Johansson arrives from Sweden with family entourage and says "I will ruin him with my right hand and take the title back to Sweden."
Voil√†! or Skoal! Here are all the ingredients for the kind of fight that could launch boxing's New Era.
So why do we say "could launch" and not "will launch"? We hedge for two reasons:
1) Million-dollar gates never have been achieved by accident. They have resulted from skillfully executed promotions, with the fighters built up to heroic stature in the public mind, their training sessions covered with excitement, an atmosphere of supreme importance built around the fight and the principals. Remember Dempsey vs. Carpentier?
2) Practically all that has happened in the vital stages of this promotion has been a series of public business squabbles between the promoter and the champion's manager and various and assorted lesser parties, none of whom will ever lace on a pair of gloves. The fighters have been all but ignored. There has been no proper buildup for the fight as a fight. As late as last week it was necessary for the manager of the champion to interrupt his dark irrelevancies in order to make a reassuring public announcement that the fight would be held as scheduled.
This has been a very poor promotional start for the New Era. As a fight (meaning that which is to take place in the Yankee Stadium ring June 25) it is a natural, for Johansson will be the first true threat to Patterson's title that the champion has met.
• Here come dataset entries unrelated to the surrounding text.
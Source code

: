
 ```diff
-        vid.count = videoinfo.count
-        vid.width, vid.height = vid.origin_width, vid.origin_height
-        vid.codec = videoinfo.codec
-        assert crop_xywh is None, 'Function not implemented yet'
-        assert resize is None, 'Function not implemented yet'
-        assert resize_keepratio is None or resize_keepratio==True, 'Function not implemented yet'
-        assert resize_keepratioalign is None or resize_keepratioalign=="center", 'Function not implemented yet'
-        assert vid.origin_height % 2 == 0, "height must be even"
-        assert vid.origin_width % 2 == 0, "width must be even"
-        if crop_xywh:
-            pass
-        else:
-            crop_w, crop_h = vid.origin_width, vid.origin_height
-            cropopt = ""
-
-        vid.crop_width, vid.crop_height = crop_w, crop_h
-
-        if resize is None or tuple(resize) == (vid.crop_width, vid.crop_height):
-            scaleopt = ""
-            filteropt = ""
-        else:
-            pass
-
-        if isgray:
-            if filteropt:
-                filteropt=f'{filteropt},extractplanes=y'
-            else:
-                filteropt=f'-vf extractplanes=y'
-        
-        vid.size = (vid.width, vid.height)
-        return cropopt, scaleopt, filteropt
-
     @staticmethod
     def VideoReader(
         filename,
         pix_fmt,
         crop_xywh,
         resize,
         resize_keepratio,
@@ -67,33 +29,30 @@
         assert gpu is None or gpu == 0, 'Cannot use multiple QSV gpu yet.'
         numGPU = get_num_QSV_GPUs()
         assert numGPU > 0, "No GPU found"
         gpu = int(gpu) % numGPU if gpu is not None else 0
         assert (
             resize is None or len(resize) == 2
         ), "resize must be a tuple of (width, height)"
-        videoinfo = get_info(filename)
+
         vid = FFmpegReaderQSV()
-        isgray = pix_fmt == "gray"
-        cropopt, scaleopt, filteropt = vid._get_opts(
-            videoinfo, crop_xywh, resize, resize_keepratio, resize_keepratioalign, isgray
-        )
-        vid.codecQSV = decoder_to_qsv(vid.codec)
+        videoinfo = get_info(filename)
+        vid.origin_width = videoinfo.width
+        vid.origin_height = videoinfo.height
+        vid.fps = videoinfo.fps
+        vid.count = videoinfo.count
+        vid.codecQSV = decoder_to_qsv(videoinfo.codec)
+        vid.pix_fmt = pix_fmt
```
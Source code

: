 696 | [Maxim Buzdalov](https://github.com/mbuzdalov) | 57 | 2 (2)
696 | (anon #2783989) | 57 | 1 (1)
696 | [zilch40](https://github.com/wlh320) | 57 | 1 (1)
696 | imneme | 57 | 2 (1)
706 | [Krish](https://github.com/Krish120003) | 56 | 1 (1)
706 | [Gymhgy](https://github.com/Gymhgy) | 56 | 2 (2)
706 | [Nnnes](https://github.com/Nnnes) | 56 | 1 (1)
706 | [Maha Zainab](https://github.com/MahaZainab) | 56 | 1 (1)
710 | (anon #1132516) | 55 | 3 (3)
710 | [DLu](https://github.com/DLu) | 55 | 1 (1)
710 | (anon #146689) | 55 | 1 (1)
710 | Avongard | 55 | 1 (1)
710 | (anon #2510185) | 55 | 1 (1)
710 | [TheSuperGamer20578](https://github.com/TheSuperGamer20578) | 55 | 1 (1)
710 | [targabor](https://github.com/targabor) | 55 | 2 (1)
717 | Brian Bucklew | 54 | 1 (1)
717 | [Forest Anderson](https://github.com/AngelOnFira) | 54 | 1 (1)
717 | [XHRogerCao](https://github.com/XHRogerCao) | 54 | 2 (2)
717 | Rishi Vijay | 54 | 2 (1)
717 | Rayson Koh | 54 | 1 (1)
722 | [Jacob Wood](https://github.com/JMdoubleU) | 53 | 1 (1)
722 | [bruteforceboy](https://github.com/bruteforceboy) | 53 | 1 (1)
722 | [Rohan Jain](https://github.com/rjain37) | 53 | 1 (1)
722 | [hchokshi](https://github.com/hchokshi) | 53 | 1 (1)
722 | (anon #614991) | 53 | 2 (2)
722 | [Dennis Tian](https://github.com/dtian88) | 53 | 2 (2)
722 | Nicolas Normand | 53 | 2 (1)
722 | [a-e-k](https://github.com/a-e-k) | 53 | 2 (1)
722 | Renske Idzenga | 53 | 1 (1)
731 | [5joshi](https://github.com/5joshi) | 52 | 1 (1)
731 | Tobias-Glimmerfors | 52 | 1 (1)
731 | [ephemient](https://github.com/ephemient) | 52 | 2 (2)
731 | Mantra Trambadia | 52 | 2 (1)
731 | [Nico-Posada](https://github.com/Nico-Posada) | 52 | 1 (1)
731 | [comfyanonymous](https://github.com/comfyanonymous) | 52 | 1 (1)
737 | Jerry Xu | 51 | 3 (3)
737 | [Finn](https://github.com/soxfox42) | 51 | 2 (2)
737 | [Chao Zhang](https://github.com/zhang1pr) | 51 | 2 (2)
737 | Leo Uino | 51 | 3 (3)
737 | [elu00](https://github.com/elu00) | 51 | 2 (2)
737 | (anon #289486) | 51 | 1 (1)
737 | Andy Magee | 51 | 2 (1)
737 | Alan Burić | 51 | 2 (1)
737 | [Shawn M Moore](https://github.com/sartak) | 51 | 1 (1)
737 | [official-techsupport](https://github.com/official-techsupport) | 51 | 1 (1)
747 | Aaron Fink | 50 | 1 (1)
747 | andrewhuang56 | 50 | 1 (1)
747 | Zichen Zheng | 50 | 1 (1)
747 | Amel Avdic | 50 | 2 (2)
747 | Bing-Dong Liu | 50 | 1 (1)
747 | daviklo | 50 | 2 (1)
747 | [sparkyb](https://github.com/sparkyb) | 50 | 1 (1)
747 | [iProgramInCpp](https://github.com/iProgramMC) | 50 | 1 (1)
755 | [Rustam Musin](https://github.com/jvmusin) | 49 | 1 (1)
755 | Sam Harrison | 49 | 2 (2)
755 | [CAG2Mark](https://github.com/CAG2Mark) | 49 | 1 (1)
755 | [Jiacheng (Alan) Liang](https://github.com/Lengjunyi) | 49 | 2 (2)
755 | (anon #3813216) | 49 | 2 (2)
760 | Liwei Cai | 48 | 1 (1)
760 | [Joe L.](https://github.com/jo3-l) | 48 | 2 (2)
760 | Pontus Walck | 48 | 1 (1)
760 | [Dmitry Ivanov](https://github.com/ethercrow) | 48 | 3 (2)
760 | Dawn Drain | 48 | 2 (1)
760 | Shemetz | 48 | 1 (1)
The executive branch of the bout (those blokes aforementioned who will never lace on a glove) must now restore the fight to its true importance. It must desist from public, unprofessional rows and turn to its real job: the achievement of a huge box office success. An artistic success will not be enough to usher in the New Era. Box office success is essential to the excitement of prizefighting. Without it on this occasion one can only conclude that boxing's era of dirty business has merely been replaced temporarily by an era of goofy business.